In the film, Richard Dreyfuss stars as a high-school music teacher. It’s not his dream job — he’d much rather be at home, working on his own compositions — but throughout the movie he enriches the lives of generations of students by instilling in them a love for music.

There’s a part where a girl is staying after class to practice the clarinet, but she keeps hitting a sour note. She gets frustrated and wants to give up.

So Dreyfuss puts a record on the turntable. It’s “Louie Louie” by the Kingsmen. He tells the girl that even though the music is simple and really not that good technically, he loves it.

He loves it, he says, because music is supposed to be fun. It’s not supposed to be torture and drudgery and endless hours of frustration. It’s supposed to be enjoyable.

And he’s right. The music that touches people comes from the heart. It may not be technically precise, but it’s got soul – and soul is what resonates. It reaches people on a deeper level and evokes all sorts of emotions.

Essentially, Dreyfuss was telling the girl to lighten up. By treating her practice sessions as excruciating struggles toward perfection, she was forgetting why she wanted to play music in the first place. Her determination to be perfect was draining all the joy from what should have been a pleasurable pastime.
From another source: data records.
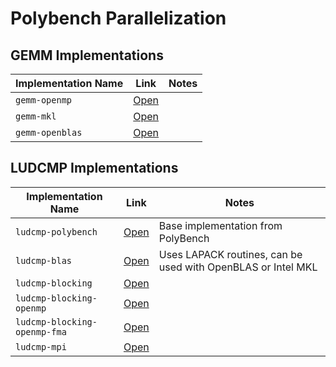 # Polybench Parallelization

## GEMM Implementations

|Implementation Name|Link|Notes|
|---|---|---|
|`gemm-openmp`|[Open](https://github.com/fabianboesiger/PolyBenchC-4.2.1/blob/georg/shared/gemm.h)|
|`gemm-mkl`|[Open](https://github.com/fabianboesiger/PolyBenchC-4.2.1/blob/mkl/linear-algebra/blas/gemm/gemm.c)||
|`gemm-openblas`|[Open](https://github.com/fabianboesiger/PolyBenchC-4.2.1/blob/openblas/linear-algebra/blas/gemm/gemm.c)||

## LUDCMP Implementations

|Implementation Name|Link|Notes|
|---|---|---|
|`ludcmp-polybench`|[Open](https://github.com/fabianboesiger/PolyBenchC-4.2.1/blob/master/linear-algebra/solvers/ludcmp/ludcmp.c)|Base implementation from PolyBench|
|`ludcmp-blas`|[Open](https://github.com/fabianboesiger/PolyBenchC-4.2.1/blob/master/linear-algebra/solvers/ludcmp/ludcmp-blas.c)|Uses LAPACK routines, can be used with OpenBLAS or Intel MKL|
|`ludcmp-blocking`|[Open](https://github.com/fabianboesiger/PolyBenchC-4.2.1/blob/master/linear-algebra/solvers/ludcmp/ludcmp-blocking.c)||
|`ludcmp-blocking-openmp`|[Open](https://github.com/fabianboesiger/PolyBenchC-4.2.1/blob/master/linear-algebra/solvers/ludcmp/ludcmp-blocking-openmp.c)||
|`ludcmp-blocking-openmp-fma`|[Open](https://github.com/fabianboesiger/PolyBenchC-4.2.1/blob/master/linear-algebra/solvers/ludcmp/ludcmp-blocking-openmp-fma.c)||
|`ludcmp-mpi`|[Open](https://github.com/fabianboesiger/PolyBenchC-4.2.1/blob/georg/shared/lu.h)|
No one decides to become a musician – or, for that matter, a writer – with the hope that the challenges will be agonizing and impossible to overcome.
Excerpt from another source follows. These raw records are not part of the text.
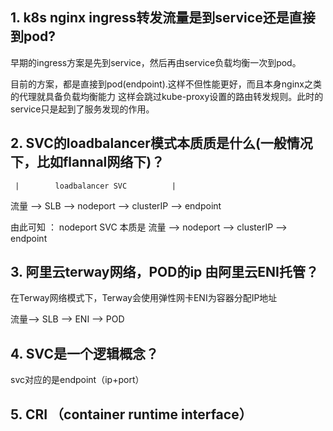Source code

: ## 1. k8s nginx ingress转发流量是到service还是直接到pod?
早期的ingress方案是先到service，然后再由service负载均衡一次到pod。

目前的方案，都是直接到pod(endpoint).这样不但性能更好，而且本身nginx之类的代理就具备负载均衡能力 这样会跳过kube-proxy设置的路由转发规则。此时的service只是起到了服务发现的作用。

## 2. SVC的loadbalancer模式本质质是什么(一般情况下，比如flannal网络下)？
     |        loadbalancer SVC          |
流量 --> SLB --> nodeport --> clusterIP --> endpoint

由此可知 ：  nodeport SVC  本质是   流量 --> nodeport --> clusterIP --> endpoint

## 3. 阿里云terway网络，POD的ip 由阿里云ENI托管？
在Terway网络模式下，Terway会使用弹性网卡ENI为容器分配IP地址

流量--> SLB --> ENI --> POD

## 4. SVC是一个逻辑概念？
svc对应的是endpoint（ip+port） 

## 5. CRI  （container runtime interface）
They decide to do it because they want to express themselves – and because they derive enjoyment from pursuing their craft.

And that was my issue. Like the girl in the movie, I was treating my hobby as if it were strenuous toil. There was no fun in it anymore because I was taking it too seriously.

In my unyielding determination to succeed, I had forgotten why I started blogging in the first place.

I realized, too, that blog posts aren’t high-school essays. They don’t have to have an outline, or a thesis, body, and conclusion. There’s no strict headmistress looking over my shoulder, ready to rap my knuckles with a ruler if I split an infinitive or misplace a modifier.

Blog posts can be whatever we want. There’s no structure required.  Mental wanderings are perfectly acceptable, if that’s your thing. You don’t have to write an essay of epic proportions.

Like music, writing should be fun. Fun writing flows from the fingertips, while strict writing requires endless tinkering and unwavering deliberation.

So like the girl in the movie, I’m going to try to loosen up and enjoy myself. After all, I’m here to have fun.

And just as technical precision doesn’t infuse a piece with heart, a single sour note doesn’t deprive it of its soul.